> _Data under study_
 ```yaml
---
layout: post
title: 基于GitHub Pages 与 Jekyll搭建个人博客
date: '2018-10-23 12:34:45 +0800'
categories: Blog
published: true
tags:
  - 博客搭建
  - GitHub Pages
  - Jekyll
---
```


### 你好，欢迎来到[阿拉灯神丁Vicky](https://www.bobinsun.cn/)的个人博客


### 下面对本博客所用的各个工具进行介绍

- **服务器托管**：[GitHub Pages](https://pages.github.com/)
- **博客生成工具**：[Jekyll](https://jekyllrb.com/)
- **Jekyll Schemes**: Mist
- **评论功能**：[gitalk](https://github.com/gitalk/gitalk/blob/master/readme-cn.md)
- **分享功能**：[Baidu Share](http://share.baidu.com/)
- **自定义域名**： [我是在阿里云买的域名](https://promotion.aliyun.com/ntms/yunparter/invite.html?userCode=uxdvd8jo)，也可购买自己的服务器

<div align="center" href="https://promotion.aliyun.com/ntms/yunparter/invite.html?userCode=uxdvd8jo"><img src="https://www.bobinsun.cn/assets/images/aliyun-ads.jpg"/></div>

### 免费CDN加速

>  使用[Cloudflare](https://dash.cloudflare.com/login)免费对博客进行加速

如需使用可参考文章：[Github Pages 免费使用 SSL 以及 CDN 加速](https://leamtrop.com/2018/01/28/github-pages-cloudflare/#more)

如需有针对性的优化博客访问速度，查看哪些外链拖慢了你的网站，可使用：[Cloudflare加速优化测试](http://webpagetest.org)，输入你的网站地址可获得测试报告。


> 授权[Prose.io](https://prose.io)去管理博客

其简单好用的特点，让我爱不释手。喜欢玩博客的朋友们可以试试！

> _Exercise_
Nothing beyond the line that contains "- **评论功能**：[gi" belongs in the answer; reproduce the entries exactly from their first line through it.

> _Response to the task_
 ```yaml
---
layout: post
title: 基于GitHub Pages 与 Jekyll搭建个人博客
date: '2018-10-23 12:34:45 +0800'
categories: Blog
published: true
tags:
  - 博客搭建
  - GitHub Pages
  - Jekyll
---
```


### 你好，欢迎来到[阿拉灯神丁Vicky](https://www.bobinsun.cn/)的个人博客


### 下面对本博客所用的各个工具进行介绍

- **服务器托管**：[GitHub Pages](https://pages.github.com/)
- **博客生成工具**：[Jekyll](https://jekyllrb.com/)
- **Jekyll Schemes**: Mist
- **评论功能**：[gitalk](https://github.com/gitalk/gitalk/blob/master/readme-cn.md)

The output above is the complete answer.